[Saved entries]

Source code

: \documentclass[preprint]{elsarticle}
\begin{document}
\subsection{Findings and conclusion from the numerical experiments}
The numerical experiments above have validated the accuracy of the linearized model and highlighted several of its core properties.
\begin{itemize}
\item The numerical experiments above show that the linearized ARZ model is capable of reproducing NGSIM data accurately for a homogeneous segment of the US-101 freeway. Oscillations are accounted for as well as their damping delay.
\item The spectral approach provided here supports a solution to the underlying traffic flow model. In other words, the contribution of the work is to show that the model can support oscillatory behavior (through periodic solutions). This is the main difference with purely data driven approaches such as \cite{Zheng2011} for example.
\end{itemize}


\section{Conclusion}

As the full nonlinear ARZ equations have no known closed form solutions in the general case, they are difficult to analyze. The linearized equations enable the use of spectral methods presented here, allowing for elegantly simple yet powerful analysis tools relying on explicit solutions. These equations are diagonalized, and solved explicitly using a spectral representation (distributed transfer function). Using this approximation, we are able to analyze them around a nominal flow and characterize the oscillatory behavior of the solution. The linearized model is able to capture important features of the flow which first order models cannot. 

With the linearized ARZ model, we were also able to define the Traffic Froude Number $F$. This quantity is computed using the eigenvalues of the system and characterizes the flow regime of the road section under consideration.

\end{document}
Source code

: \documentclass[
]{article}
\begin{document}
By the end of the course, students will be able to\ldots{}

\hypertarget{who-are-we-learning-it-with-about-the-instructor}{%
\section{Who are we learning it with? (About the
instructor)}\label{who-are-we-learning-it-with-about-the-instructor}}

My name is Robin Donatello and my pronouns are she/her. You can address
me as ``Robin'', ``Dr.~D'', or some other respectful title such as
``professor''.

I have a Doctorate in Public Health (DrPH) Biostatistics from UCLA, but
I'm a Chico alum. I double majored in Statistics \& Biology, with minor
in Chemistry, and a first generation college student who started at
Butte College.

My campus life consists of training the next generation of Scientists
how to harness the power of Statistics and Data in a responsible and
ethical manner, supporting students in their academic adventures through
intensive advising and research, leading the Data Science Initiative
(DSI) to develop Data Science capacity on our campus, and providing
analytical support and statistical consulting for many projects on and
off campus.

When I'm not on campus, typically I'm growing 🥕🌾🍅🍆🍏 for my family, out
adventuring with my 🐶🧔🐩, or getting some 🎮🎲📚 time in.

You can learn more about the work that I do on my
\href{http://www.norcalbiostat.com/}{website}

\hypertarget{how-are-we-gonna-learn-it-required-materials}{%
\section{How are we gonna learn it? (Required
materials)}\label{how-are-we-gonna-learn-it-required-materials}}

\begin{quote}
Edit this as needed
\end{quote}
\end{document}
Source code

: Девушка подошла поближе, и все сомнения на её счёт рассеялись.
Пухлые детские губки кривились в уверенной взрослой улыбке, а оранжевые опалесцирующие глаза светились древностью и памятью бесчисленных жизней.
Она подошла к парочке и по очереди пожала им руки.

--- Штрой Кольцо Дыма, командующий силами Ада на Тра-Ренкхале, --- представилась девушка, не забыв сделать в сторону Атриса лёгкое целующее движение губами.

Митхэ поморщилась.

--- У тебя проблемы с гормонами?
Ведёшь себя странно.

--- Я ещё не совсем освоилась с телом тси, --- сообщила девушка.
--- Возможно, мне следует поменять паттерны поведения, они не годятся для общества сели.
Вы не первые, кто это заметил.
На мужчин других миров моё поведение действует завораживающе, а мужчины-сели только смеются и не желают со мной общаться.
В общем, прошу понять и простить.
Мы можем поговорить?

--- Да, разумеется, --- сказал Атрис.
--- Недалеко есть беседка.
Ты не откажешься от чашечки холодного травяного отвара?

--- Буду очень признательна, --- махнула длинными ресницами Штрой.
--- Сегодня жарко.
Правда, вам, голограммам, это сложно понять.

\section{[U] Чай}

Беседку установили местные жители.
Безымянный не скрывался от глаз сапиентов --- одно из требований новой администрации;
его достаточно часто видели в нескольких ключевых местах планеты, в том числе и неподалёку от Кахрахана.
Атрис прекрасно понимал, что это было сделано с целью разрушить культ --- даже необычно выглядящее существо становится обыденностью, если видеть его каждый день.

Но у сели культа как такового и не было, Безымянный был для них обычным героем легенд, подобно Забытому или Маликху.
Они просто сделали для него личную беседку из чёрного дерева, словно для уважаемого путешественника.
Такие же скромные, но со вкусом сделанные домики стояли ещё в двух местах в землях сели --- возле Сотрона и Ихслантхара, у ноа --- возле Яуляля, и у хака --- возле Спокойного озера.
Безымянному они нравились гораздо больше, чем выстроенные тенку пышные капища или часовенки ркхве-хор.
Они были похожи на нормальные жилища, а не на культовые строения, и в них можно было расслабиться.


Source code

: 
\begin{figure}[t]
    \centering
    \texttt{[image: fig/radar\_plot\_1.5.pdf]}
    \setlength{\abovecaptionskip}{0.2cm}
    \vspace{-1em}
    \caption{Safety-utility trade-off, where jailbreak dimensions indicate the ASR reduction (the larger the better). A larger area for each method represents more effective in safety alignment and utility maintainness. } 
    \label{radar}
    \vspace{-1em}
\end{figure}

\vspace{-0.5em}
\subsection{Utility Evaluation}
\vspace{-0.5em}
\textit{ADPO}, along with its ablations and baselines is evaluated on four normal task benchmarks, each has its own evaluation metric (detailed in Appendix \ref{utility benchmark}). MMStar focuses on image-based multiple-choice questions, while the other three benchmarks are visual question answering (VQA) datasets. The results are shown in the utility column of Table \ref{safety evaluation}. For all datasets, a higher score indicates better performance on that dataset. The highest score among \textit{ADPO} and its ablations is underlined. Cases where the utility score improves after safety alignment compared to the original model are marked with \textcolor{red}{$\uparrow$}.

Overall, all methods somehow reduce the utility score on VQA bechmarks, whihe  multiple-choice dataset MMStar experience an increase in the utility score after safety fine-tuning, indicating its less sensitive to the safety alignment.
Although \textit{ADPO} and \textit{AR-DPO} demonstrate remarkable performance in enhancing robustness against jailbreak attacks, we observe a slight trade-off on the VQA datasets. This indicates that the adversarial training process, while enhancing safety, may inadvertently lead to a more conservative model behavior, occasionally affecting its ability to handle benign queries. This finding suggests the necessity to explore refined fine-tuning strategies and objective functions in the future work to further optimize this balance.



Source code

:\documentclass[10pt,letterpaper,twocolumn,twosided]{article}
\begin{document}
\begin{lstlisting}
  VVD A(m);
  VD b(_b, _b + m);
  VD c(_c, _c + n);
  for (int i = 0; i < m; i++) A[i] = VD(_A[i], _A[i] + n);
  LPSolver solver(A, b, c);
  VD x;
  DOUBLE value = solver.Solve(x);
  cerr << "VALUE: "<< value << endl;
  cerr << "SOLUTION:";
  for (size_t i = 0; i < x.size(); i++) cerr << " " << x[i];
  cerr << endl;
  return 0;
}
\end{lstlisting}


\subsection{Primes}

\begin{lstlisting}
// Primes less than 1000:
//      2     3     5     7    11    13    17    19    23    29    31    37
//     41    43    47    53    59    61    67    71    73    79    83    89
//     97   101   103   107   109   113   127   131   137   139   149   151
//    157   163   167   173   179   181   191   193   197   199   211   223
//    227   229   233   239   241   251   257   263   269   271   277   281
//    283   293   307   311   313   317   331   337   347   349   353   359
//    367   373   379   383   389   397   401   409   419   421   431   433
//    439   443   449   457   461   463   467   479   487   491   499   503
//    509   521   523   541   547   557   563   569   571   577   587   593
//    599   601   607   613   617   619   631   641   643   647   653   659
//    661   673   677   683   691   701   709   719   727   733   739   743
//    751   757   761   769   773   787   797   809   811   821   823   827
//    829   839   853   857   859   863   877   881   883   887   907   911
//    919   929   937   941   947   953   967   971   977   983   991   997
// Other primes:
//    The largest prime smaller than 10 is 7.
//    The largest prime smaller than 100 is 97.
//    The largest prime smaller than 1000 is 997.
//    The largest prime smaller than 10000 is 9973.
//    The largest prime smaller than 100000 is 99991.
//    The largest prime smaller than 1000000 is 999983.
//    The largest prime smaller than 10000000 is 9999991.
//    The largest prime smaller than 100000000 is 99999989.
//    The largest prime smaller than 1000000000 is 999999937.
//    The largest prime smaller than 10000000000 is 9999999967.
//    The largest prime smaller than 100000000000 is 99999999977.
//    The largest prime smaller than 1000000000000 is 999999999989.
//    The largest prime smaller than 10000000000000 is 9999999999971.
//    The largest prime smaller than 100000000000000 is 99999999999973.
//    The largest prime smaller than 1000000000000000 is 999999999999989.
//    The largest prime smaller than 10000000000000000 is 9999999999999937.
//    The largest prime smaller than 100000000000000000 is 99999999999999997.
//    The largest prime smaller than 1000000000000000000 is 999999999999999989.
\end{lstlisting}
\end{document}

- **Exercise directions**
Of the entries above, repeat exactly the lines from the line with "1000000000000 is 999999999989." through the line with "100000000000000000 is 99999999999999997.", both of them included.

- **Response below**
//    The largest prime smaller than 1000000000000 is 999999999989.
//    The largest prime smaller than 10000000000000 is 9999999999971.
//    The largest prime smaller than 100000000000000 is 99999999999973.
//    The largest prime smaller than 1000000000000000 is 999999999999989.
//    The largest prime smaller than 10000000000000000 is 9999999999999937.
//    The largest prime smaller than 100000000000000000 is 99999999999999997.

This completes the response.